Exercise directions:
Go through the data below and return each line where the string "filename" occurs.

--

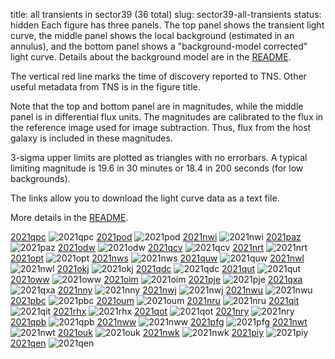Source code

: title: all transients in sector39 (36 total)
slug: sector39-all-transients
status: hidden
  Each figure has three panels.  The top panel shows the transient light curve, the middle panel shows the local background (estimated in an annulus), and the bottom panel shows a "background-model corrected" light curve. Details about the background model are in the [README]({filename}../README/README.md). 
 
 The vertical red line marks the time of discovery reported to TNS. Other useful metadata from TNS is in the figure title.

 Note that the top and bottom panel are in magnitudes, while the middle panel is in differential flux units. The magnitudes are calibrated to the flux in the reference image used for image subtraction. Thus, flux from the host galaxy is included in these magnitudes. 

  3-sigma upper limits are plotted as triangles with no errorbars. A typical limiting magnitude is 19.6 in 30 minutes or 18.4 in 200 seconds (for low backgrounds).

The links allow you to download the light curve data as a text file. 

More details in the [README]({filename}../README/README.md).


[2021qpc]({static}../../light_curves/sector39/lc_2021qpc_cleaned)
![2021qpc]({static}../../images/sector39/lc_2021qpc_cleaned.png)
[2021pod]({static}../../light_curves/sector39/lc_2021pod_cleaned)
![2021pod]({static}../../images/sector39/lc_2021pod_cleaned.png)
[2021nwi]({static}../../light_curves/sector39/lc_2021nwi_cleaned)
![2021nwi]({static}../../images/sector39/lc_2021nwi_cleaned.png)
[2021paz]({static}../../light_curves/sector39/lc_2021paz_cleaned)
![2021paz]({static}../../images/sector39/lc_2021paz_cleaned.png)
[2021odw]({static}../../light_curves/sector39/lc_2021odw_cleaned)
![2021odw]({static}../../images/sector39/lc_2021odw_cleaned.png)
[2021qcv]({static}../../light_curves/sector39/lc_2021qcv_cleaned)
![2021qcv]({static}../../images/sector39/lc_2021qcv_cleaned.png)
[2021nrt]({static}../../light_curves/sector39/lc_2021nrt_cleaned)
![2021nrt]({static}../../images/sector39/lc_2021nrt_cleaned.png)
[2021opt]({static}../../light_curves/sector39/lc_2021opt_cleaned)
![2021opt]({static}../../images/sector39/lc_2021opt_cleaned.png)
[2021nws]({static}../../light_curves/sector39/lc_2021nws_cleaned)
![2021nws]({static}../../images/sector39/lc_2021nws_cleaned.png)
[2021quw]({static}../../light_curves/sector39/lc_2021quw_cleaned)
![2021quw]({static}../../images/sector39/lc_2021quw_cleaned.png)
[2021nwl]({static}../../light_curves/sector39/lc_2021nwl_cleaned)
![2021nwl]({static}../../images/sector39/lc_2021nwl_cleaned.png)
[2021okj]({static}../../light_curves/sector39/lc_2021okj_cleaned)
![2021okj]({static}../../images/sector39/lc_2021okj_cleaned.png)
[2021qdc]({static}../../light_curves/sector39/lc_2021qdc_cleaned)
![2021qdc]({static}../../images/sector39/lc_2021qdc_cleaned.png)
[2021qut]({static}../../light_curves/sector39/lc_2021qut_cleaned)
![2021qut]({static}../../images/sector39/lc_2021qut_cleaned.png)
[2021oww]({static}../../light_curves/sector39/lc_2021oww_cleaned)
![2021oww]({static}../../images/sector39/lc_2021oww_cleaned.png)
[2021oim]({static}../../light_curves/sector39/lc_2021oim_cleaned)
![2021oim]({static}../../images/sector39/lc_2021oim_cleaned.png)
[2021pje]({static}../../light_curves/sector39/lc_2021pje_cleaned)
![2021pje]({static}../../images/sector39/lc_2021pje_cleaned.png)
[2021qxa]({static}../../light_curves/sector39/lc_2021qxa_cleaned)
![2021qxa]({static}../../images/sector39/lc_2021qxa_cleaned.png)
[2021nny]({static}../../light_curves/sector39/lc_2021nny_cleaned)
![2021nny]({static}../../images/sector39/lc_2021nny_cleaned.png)
[2021nwj]({static}../../light_curves/sector39/lc_2021nwj_cleaned)
![2021nwj]({static}../../images/sector39/lc_2021nwj_cleaned.png)
[2021nwu]({static}../../light_curves/sector39/lc_2021nwu_cleaned)
![2021nwu]({static}../../images/sector39/lc_2021nwu_cleaned.png)
[2021pbc]({static}../../light_curves/sector39/lc_2021pbc_cleaned)
![2021pbc]({static}../../images/sector39/lc_2021pbc_cleaned.png)
[2021oum]({static}../../light_curves/sector39/lc_2021oum_cleaned)
![2021oum]({static}../../images/sector39/lc_2021oum_cleaned.png)
[2021nru]({static}../../light_curves/sector39/lc_2021nru_cleaned)
![2021nru]({static}../../images/sector39/lc_2021nru_cleaned.png)
[2021qit]({static}../../light_curves/sector39/lc_2021qit_cleaned)
![2021qit]({static}../../images/sector39/lc_2021qit_cleaned.png)
[2021rhx]({static}../../light_curves/sector39/lc_2021rhx_cleaned)
![2021rhx]({static}../../images/sector39/lc_2021rhx_cleaned.png)
[2021qot]({static}../../light_curves/sector39/lc_2021qot_cleaned)
![2021qot]({static}../../images/sector39/lc_2021qot_cleaned.png)
[2021nry]({static}../../light_curves/sector39/lc_2021nry_cleaned)
![2021nry]({static}../../images/sector39/lc_2021nry_cleaned.png)
[2021qpb]({static}../../light_curves/sector39/lc_2021qpb_cleaned)
![2021qpb]({static}../../images/sector39/lc_2021qpb_cleaned.png)
[2021nww]({static}../../light_curves/sector39/lc_2021nww_cleaned)
![2021nww]({static}../../images/sector39/lc_2021nww_cleaned.png)
[2021pfg]({static}../../light_curves/sector39/lc_2021pfg_cleaned)
![2021pfg]({static}../../images/sector39/lc_2021pfg_cleaned.png)
[2021nwt]({static}../../light_curves/sector39/lc_2021nwt_cleaned)
![2021nwt]({static}../../images/sector39/lc_2021nwt_cleaned.png)
[2021ouk]({static}../../light_curves/sector39/lc_2021ouk_cleaned)
![2021ouk]({static}../../images/sector39/lc_2021ouk_cleaned.png)
[2021nwk]({static}../../light_curves/sector39/lc_2021nwk_cleaned)
![2021nwk]({static}../../images/sector39/lc_2021nwk_cleaned.png)
[2021piy]({static}../../light_curves/sector39/lc_2021piy_cleaned)
![2021piy]({static}../../images/sector39/lc_2021piy_cleaned.png)
[2021qen]({static}../../light_curves/sector39/lc_2021qen_cleaned)
![2021qen]({static}../../images/sector39/lc_2021qen_cleaned.png)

--

Exercise result:
  Each figure has three panels.  The top panel shows the transient light curve, the middle panel shows the local background (estimated in an annulus), and the bottom panel shows a "background-model corrected" light curve. Details about the background model are in the [README]({filename}../README/README.md). 
More details in the [README]({filename}../README/README.md).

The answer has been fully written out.